Kivisto sought judicial assistance under § 1782, and in particular sought leave to serve a subpoena on Soifer. The district court denied the application, and Kivisto appealed. On appeal, the court affirmed. It held that the lower court was within its discretion because Kivisto failed to show that the discovery he sought would be “useful to or accepted by” the Law Society, because there was no indication that the Law Society “had commenced or intended to commence” a disciplinary proceeding, and because there was no evidence that the Law Society required assistance from the US courts in determining Kivisto’s fitness to practice law in Ontario.
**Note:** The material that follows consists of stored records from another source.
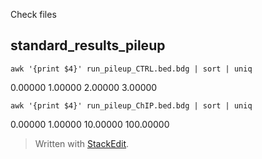 Check files
## standard_results_pileup
```
awk '{print $4}' run_pileup_CTRL.bed.bdg | sort | uniq
```
0.00000
1.00000
2.00000
3.00000
```
awk '{print $4}' run_pileup_ChIP.bed.bdg | sort | uniq
```
0.00000
1.00000
10.00000
100.00000

> Written with [StackEdit](https://stackedit.io/).
<!--stackedit_data:
eyJoaXN0b3J5IjpbMTcwNTMyNTIzLC0xODIxODQ2NTk5XX0=
-->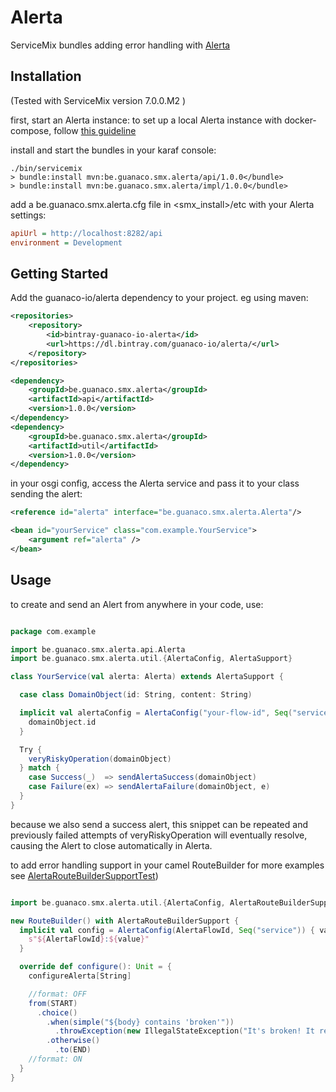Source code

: # Alerta

ServiceMix bundles adding error handling with [Alerta](https://alerta.io/)


## Installation
(Tested with ServiceMix version 7.0.0.M2 )

first, start an Alerta instance:
to set up a local Alerta instance with docker-compose, follow [this guideline](https://github.com/guanaco-io/alerta/wiki/Bootstrap-a-local-Alerta-instance-with-docker-compose)

install and start the bundles in your karaf console:
```
./bin/servicemix
> bundle:install mvn:be.guanaco.smx.alerta/api/1.0.0</bundle>
> bundle:install mvn:be.guanaco.smx.alerta/impl/1.0.0</bundle>
```

add a be.guanaco.smx.alerta.cfg file in <smx_install>/etc with your Alerta settings:
```ini
apiUrl = http://localhost:8282/api
environment = Development
```

## Getting Started

Add the guanaco-io/alerta dependency to your project.
eg using maven:
```xml
<repositories>
    <repository>
        <id>bintray-guanaco-io-alerta</id>
        <url>https://dl.bintray.com/guanaco-io/alerta/</url>
    </repository>
</repositories>

<dependency>
    <groupId>be.guanaco.smx.alerta</groupId>
    <artifactId>api</artifactId>
    <version>1.0.0</version>
</dependency>
<dependency>
    <groupId>be.guanaco.smx.alerta</groupId>
    <artifactId>util</artifactId>
    <version>1.0.0</version>
</dependency>
```

in your osgi config, access the Alerta service and pass it to your class sending the alert:
```xml
<reference id="alerta" interface="be.guanaco.smx.alerta.Alerta"/>

<bean id="yourService" class="com.example.YourService">
    <argument ref="alerta" />
</bean>

```

## Usage

to create and send an Alert from anywhere in your code, use:
```scala

package com.example

import be.guanaco.smx.alerta.api.Alerta
import be.guanaco.smx.alerta.util.{AlertaConfig, AlertaSupport}

class YourService(val alerta: Alerta) extends AlertaSupport {

  case class DomainObject(id: String, content: String)

  implicit val alertaConfig = AlertaConfig("your-flow-id", Seq("service1", "service2")) { domainObject: DomainObject =>
    domainObject.id
  }

  Try {
    veryRiskyOperation(domainObject)
  } match {
    case Success(_)  => sendAlertaSuccess(domainObject)
    case Failure(ex) => sendAlertaFailure(domainObject, e)
  }
}
```
because we also send a success alert, this snippet can be repeated and previously failed attempts of veryRiskyOperation will eventually resolve, causing the Alert to close automatically in Alerta.



to add error handling support in your camel RouteBuilder
for more examples see [AlertaRouteBuilderSupportTest](https://github.com/guanaco-io/alerta/blob/master/util/src/test/scala/be/guanaco/smx/alerta/util/AlertaRouteBuilderSupportTest.scala))
```scala

import be.guanaco.smx.alerta.util.{AlertaConfig, AlertaRouteBuilderSupport}

new RouteBuilder() with AlertaRouteBuilderSupport {
  implicit val config = AlertaConfig(AlertaFlowId, Seq("service")) { value: String =>
    s"${AlertaFlowId}:${value}"
  }

  override def configure(): Unit = {
    configureAlerta[String]

    //format: OFF
    from(START)
      .choice()
        .when(simple("${body} contains 'broken'"))
          .throwException(new IllegalStateException("It's broken! It really is broken!!"))
        .otherwise()
          .to(END)
    //format: ON
  }
}
```

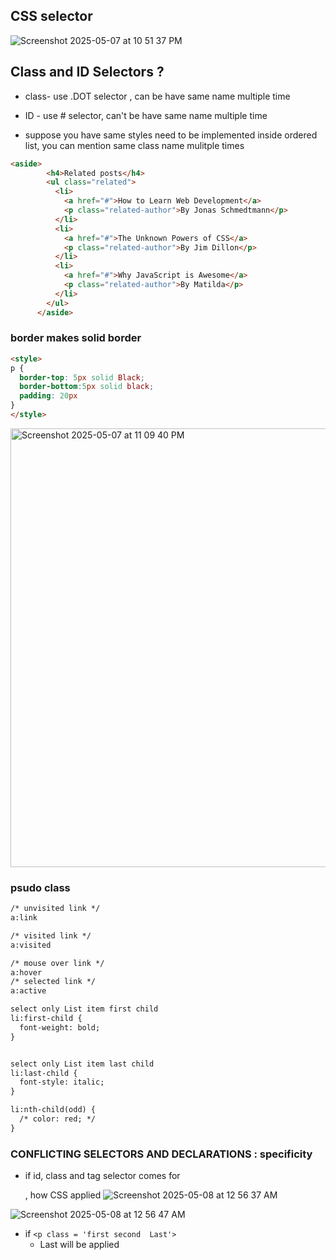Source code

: ## CSS selector
![Screenshot 2025-05-07 at 10 51 37 PM](https://github.com/user-attachments/assets/63db02d8-4c9a-4790-8a25-1cdaa1dc811c)

## Class and ID Selectors ?
- class- use .DOT selector , can be have same name multiple time 
- ID - use # selector, can't be have same name multiple time  

- suppose you have same styles need to be implemented inside ordered list, you can mention same class name mulitple times 
```html
<aside>
        <h4>Related posts</h4>
        <ul class="related">
          <li>
            <a href="#">How to Learn Web Development</a>
            <p class="related-author">By Jonas Schmedtmann</p>
          </li>
          <li>
            <a href="#">The Unknown Powers of CSS</a>
            <p class="related-author">By Jim Dillon</p>
          </li>
          <li>
            <a href="#">Why JavaScript is Awesome</a>
            <p class="related-author">By Matilda</p>
          </li>
        </ul>
      </aside>
```
### border makes solid border 

```html
<style>
p {
  border-top: 5px solid Black;
  border-bottom:5px solid black;
  padding: 20px
}
</style>
```
<img width="702" alt="Screenshot 2025-05-07 at 11 09 40 PM" src="https://github.com/user-attachments/assets/2f390785-e2dd-4ec9-b6fe-4cc4a03dbac3" />

### psudo class

```html
/* unvisited link */
a:link

/* visited link */
a:visited 

/* mouse over link */
a:hover 
/* selected link */
a:active 
```
```html
select only List item first child 
li:first-child {  
  font-weight: bold;
}


select only List item last child 
li:last-child {
  font-style: italic;
}

li:nth-child(odd) {
  /* color: red; */
}
```
###  CONFLICTING SELECTORS AND DECLARATIONS : specificity 
- if id, class and tag selector comes for <p> , how CSS applied 
![Screenshot 2025-05-08 at 12 56 37 AM](https://github.com/user-attachments/assets/4dc1f2cd-ed34-44bc-bd85-2df6db31939a)

![Screenshot 2025-05-08 at 12 56 47 AM](https://github.com/user-attachments/assets/04348008-60a4-47c4-aa40-50be47de63b6)
- if `<p class = 'first second  Last'>`
  - Last will be applied
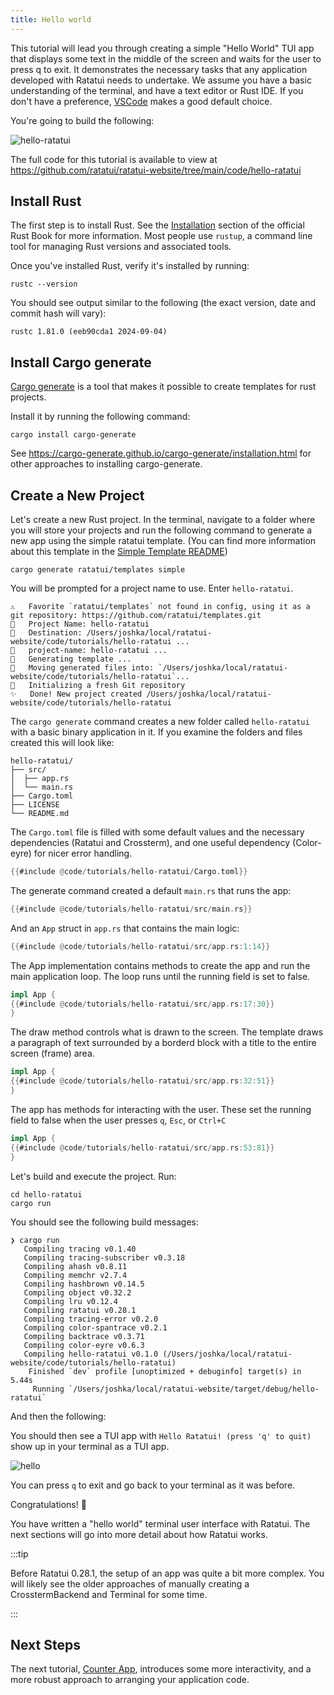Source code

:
 ```yaml
---
title: Hello world
---
```


This tutorial will lead you through creating a simple "Hello World" TUI app that displays some text
in the middle of the screen and waits for the user to press q to exit. It demonstrates the necessary
tasks that any application developed with Ratatui needs to undertake. We assume you have a basic
understanding of the terminal, and have a text editor or Rust IDE. If you don't have a preference,
[VSCode] makes a good default choice.

You're going to build the following:

![hello-ratatui](./hello-world/hello-ratatui.png)

The full code for this tutorial is available to view at
<https://github.com/ratatui/ratatui-website/tree/main/code/hello-ratatui>

## Install Rust

The first step is to install Rust. See the [Installation] section of the official Rust Book for more
information. Most people use `rustup`, a command line tool for managing Rust versions and associated
tools.

Once you've installed Rust, verify it's installed by running:

```shell title="check rust version"
rustc --version
```

You should see output similar to the following (the exact version, date and commit hash will vary):

```text
rustc 1.81.0 (eeb90cda1 2024-09-04)
```

## Install Cargo generate

[Cargo generate] is a tool that makes it possible to create templates for rust projects.

[Cargo generate]: https://cargo-generate.github.io/cargo-generate/

Install it by running the following command:

```shell
cargo install cargo-generate
```

See <https://cargo-generate.github.io/cargo-generate/installation.html> for other approaches to
installing cargo-generate.

## Create a New Project

Let's create a new Rust project. In the terminal, navigate to a folder where you will store your
projects and run the following command to generate a new app using the simple ratatui template. (You
can find more information about this template in the [Simple Template README])

[Simple Template README]: https://github.com/ratatui/templates/blob/main/simple/README.md

```shell title="create new rust project"
cargo generate ratatui/templates simple
```

You will be prompted for a project name to use. Enter `hello-ratatui`.

```plain
⚠️   Favorite `ratatui/templates` not found in config, using it as a git repository: https://github.com/ratatui/templates.git
🤷   Project Name: hello-ratatui
🔧   Destination: /Users/joshka/local/ratatui-website/code/tutorials/hello-ratatui ...
🔧   project-name: hello-ratatui ...
🔧   Generating template ...
🔧   Moving generated files into: `/Users/joshka/local/ratatui-website/code/tutorials/hello-ratatui`...
🔧   Initializing a fresh Git repository
✨   Done! New project created /Users/joshka/local/ratatui-website/code/tutorials/hello-ratatui
```

The `cargo generate` command creates a new folder called `hello-ratatui` with a basic binary application
in it. If you examine the folders and files created this will look like:

```text
hello-ratatui/
├── src/
│  ├── app.rs
│  └── main.rs
├── Cargo.toml
├── LICENSE
└── README.md
```

The `Cargo.toml` file is filled with some default values and the necessary dependencies (Ratatui
and Crossterm), and one useful dependency (Color-eyre) for nicer error handling.

```rust title="cargo.toml"
{{#include @code/tutorials/hello-ratatui/Cargo.toml}}
```

The generate command created a default `main.rs` that runs the app:

```rust title="main.rs"
{{#include @code/tutorials/hello-ratatui/src/main.rs}}
```

And an `App` struct in `app.rs` that contains the main logic:

```rust title="app.rs"
{{#include @code/tutorials/hello-ratatui/src/app.rs:1:14}}
```

The App implementation contains methods to create the app and run the main application loop. The
loop runs until the running field is set to false.

```rust title="app.rs"
impl App {
{{#include @code/tutorials/hello-ratatui/src/app.rs:17:30}}
}
```

The draw method controls what is drawn to the screen. The template draws a paragraph of text
surrounded by a borderd block with a title to the entire screen (frame) area.

```rust title="app.rs"
impl App {
{{#include @code/tutorials/hello-ratatui/src/app.rs:32:51}}
}
```

The app has methods for interacting with the user. These set the running field to false when
the user presses `q`, `Esc`, or `Ctrl+C`

```rust title="app.rs"
impl App {
{{#include @code/tutorials/hello-ratatui/src/app.rs:53:81}}
}
```

Let's build and execute the project. Run:

```shell title="run the app"
cd hello-ratatui
cargo run
```

You should see the following build messages:

```text
❯ cargo run                              
   Compiling tracing v0.1.40
   Compiling tracing-subscriber v0.3.18
   Compiling ahash v0.8.11
   Compiling memchr v2.7.4
   Compiling hashbrown v0.14.5
   Compiling object v0.32.2
   Compiling lru v0.12.4
   Compiling ratatui v0.28.1
   Compiling tracing-error v0.2.0
   Compiling color-spantrace v0.2.1
   Compiling backtrace v0.3.71
   Compiling color-eyre v0.6.3
   Compiling hello-ratatui v0.1.0 (/Users/joshka/local/ratatui-website/code/tutorials/hello-ratatui)
    Finished `dev` profile [unoptimized + debuginfo] target(s) in 5.44s
     Running `/Users/joshka/local/ratatui-website/target/debug/hello-ratatui`
```

And then the following:

You should then see a TUI app with `Hello Ratatui! (press 'q' to quit)` show up in your terminal as
a TUI app.

![hello](./hello-world/hello-ratatui.gif)

You can press `q` to exit and go back to your terminal as it was before.

Congratulations! :tada:

You have written a "hello world" terminal user interface with Ratatui. The next sections will go
into more detail about how Ratatui works.

:::tip

Before Ratatui 0.28.1, the setup of an app was quite a bit more complex. You will likely see the
older approaches of manually creating a CrosstermBackend and Terminal for some time.

:::

## Next Steps

The next tutorial, [Counter App](/tutorials/counter-app/), introduces some more interactivity, and a
more robust approach to arranging your application code.

[VSCode]: https://code.visualstudio.com/
[Installation]: https://doc.rust-lang.org/book/ch01-01-installation.html
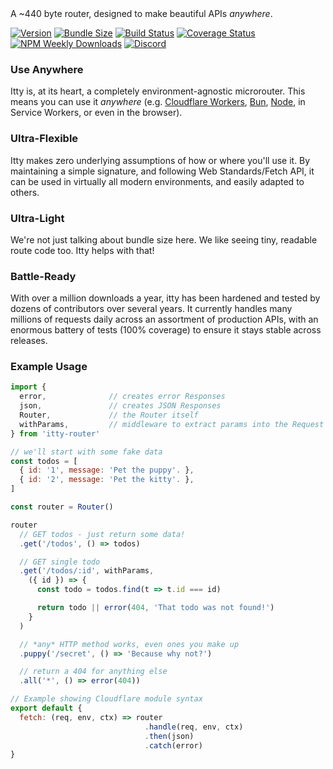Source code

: <div class="byline">
  A ~440 byte router, designed to make beautiful APIs <em>anywhere</em>.
</div>

[![Version](https://img.shields.io/npm/v/itty-router.svg?style=flat-square)](https://npmjs.com/package/itty-router)
[![Bundle Size](https://deno.bundlejs.com/?q=itty-router@next/Router&badge&badge-style=flat-square)](https://deno.bundlejs.com/?q=itty-router@next/Router)
[![Build Status](https://img.shields.io/github/actions/workflow/status/kwhitley/itty-router/verify.yml?branch=v3.x&style=flat-square)](https://github.com/kwhitley/itty-router/actions/workflows/verify.yml)
[![Coverage Status](https://img.shields.io/coveralls/github/kwhitley/itty-router/v3.x?style=flat-square)](https://coveralls.io/github/kwhitley/itty-router?branch=v3.x)
[![NPM Weekly Downloads](https://img.shields.io/npm/dw/itty-router?style=flat-square)](https://npmjs.com/package/itty-router)
[![Discord](https://img.shields.io/discord/832353585802903572?style=flat-square)](https://discord.com/channels/832353585802903572)

### Use Anywhere
Itty is, at its heart, a completely environment-agnostic microrouter.  This means you can use it _anywhere_ (e.g. [Cloudflare Workers](/itty-router/runtimes#Cloudflare%20Workers), [Bun](/itty-router/runtimes#Bun), [Node](/itty-router/runtimes#Node), in Service Workers, or even in the browser).

### Ultra-Flexible
Itty makes zero underlying assumptions of how or where you'll use it.  By maintaining a simple signature, and following Web Standards/Fetch API, it can be used in virtually all modern environments, and easily adapted to others.

### Ultra-Light
We're not just talking about bundle size here.  We like seeing tiny, readable route code too.  Itty helps with that!

### Battle-Ready
With over a million downloads a year, itty has been hardened and tested by dozens of contributors over several years. It currently handles many millions of requests daily across an assortment of production APIs, with an enormous battery of tests (100% coverage) to ensure it stays stable across releases.

### Example Usage

```js
import { 
  error,              // creates error Responses
  json,               // creates JSON Responses
  Router,             // the Router itself
  withParams,         // middleware to extract params into the Request itself
} from 'itty-router'

// we'll start with some fake data
const todos = [
  { id: '1', message: 'Pet the puppy'. },
  { id: '2', message: 'Pet the kitty'. },
]

const router = Router()

router
  // GET todos - just return some data!
  .get('/todos', () => todos)

  // GET single todo
  .get('/todos/:id', withParams, 
    ({ id }) => {
      const todo = todos.find(t => t.id === id)

      return todo || error(404, 'That todo was not found!')
    }
  )

  // *any* HTTP method works, even ones you make up
  .puppy('/secret', () => 'Because why not?')

  // return a 404 for anything else
  .all('*', () => error(404))

// Example showing Cloudflare module syntax
export default {
  fetch: (req, env, ctx) => router
                              .handle(req, env, ctx)
                              .then(json)
                              .catch(error)
}
```
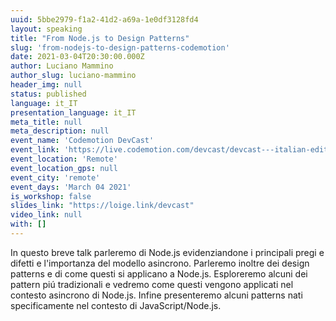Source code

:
 ```yaml
---
uuid: 5bbe2979-f1a2-41d2-a69a-1e0df3128fd4
layout: speaking
title: "From Node.js to Design Patterns"
slug: 'from-nodejs-to-design-patterns-codemotion'
date: 2021-03-04T20:30:00.000Z
author: Luciano Mammino
author_slug: luciano-mammino
header_img: null
status: published
language: it_IT
presentation_language: it_IT
meta_title: null
meta_description: null
event_name: 'Codemotion DevCast'
event_link: 'https://live.codemotion.com/devcast/devcast---italian-edition-04032021'
event_location: 'Remote'
event_location_gps: null
event_city: 'remote'
event_days: 'March 04 2021'
is_workshop: false
slides_link: "https://loige.link/devcast"
video_link: null
with: []
---
```


In questo breve talk parleremo di Node.js evidenziandone i principali pregi e difetti e l'importanza del modello asincrono. Parleremo inoltre dei design patterns e di come questi si applicano a Node.js. Esploreremo alcuni dei pattern piú tradizionali e vedremo come questi vengono applicati nel contesto asincrono di Node.js. Infine presenteremo alcuni patterns nati specificamente nel contesto di JavaScript/Node.js.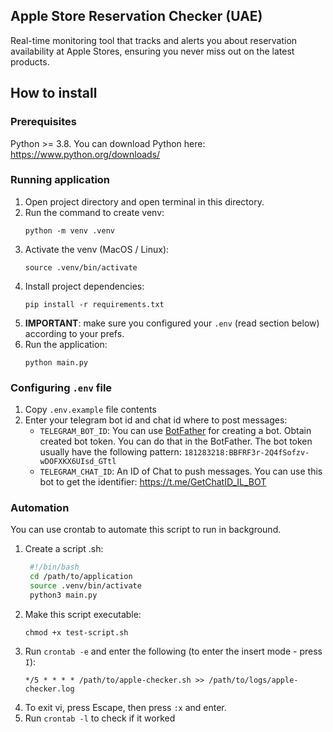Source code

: ## Apple Store Reservation Checker (UAE)

Real-time monitoring tool that tracks and alerts you about reservation availability at Apple Stores, ensuring you never miss out on the latest products.

## How to install

### Prerequisites

Python >= 3.8. You can download Python here: https://www.python.org/downloads/

### Running application

1. Open project directory and open terminal in this directory.
2. Run the command to create venv: 
    ```
    python -m venv .venv
    ```
3. Activate the venv (MacOS / Linux): 
    ```
    source .venv/bin/activate
    ```
4. Install project dependencies: 
    ```
    pip install -r requirements.txt
    ```
5. <b>IMPORTANT</b>: make sure you configured your `.env` (read section below) according to your prefs. 
6. Run the application: 
    ```
    python main.py
    ``` 

### Configuring `.env` file

1. Copy `.env.example` file contents
2. Enter your telegram bot id and chat id where to post messages:
    - `TELEGRAM_BOT_ID`: You can use [BotFather](https://t.me/BotFather) for creating a bot. Obtain created bot token. You can do that in the BotFather. The bot token usually have the following pattern: `181283218:BBFRF3r-2Q4fSofzv-wDOFXKX6UIsd_GTtl`
    - `TELEGRAM_CHAT_ID`: An ID of Chat to push messages. You can use this bot to get the identifier: https://t.me/GetChatID_IL_BOT


### Automation

You can use crontab to automate this script to run in background.

1. Create a script .sh:
   ```sh
    #!/bin/bash
    cd /path/to/application
    source .venv/bin/activate
    python3 main.py
   ```
2. Make this script executable:
   ```
   chmod +x test-script.sh
   ```
3. Run `crontab -e` and enter the following (to enter the insert mode - press `I`):
   ```
   */5 * * * * /path/to/apple-checker.sh >> /path/to/logs/apple-checker.log
   ```
4. To exit vi, press Escape, then press `:x` and enter.
5. Run `crontab -l` to check if it worked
I think the decision is defensible, but it would have been better to say that Kivisto had failed to show that there was a “proceeding” in contemplation in Ontario. In other words, it would have been better to hold that Kivisto had failed to show that the necessary prerequisites for application of the statute existed. The focus on the discretionary Intel factors seems to me to put too heavy of a burden on Kivisto in light of the general trends in the § 1782 decisions. That’s not to say that the judge’s weighing of the factors was an abuse of discretion, but rather just that since there was an apparently easy way to hold that Kivisto’s application must fail, it would have been better not to suggest, as the Eleventh Circuit has in this non-precedential decision, that the burden in justifying a request for assistance, at least at the ex parte application stage of the proceedings, is very high. I chalk this one up to the courts’ understandable reluctance to allow someone they have found to be a vexatious litigant to have a third or fourth bite at the apple.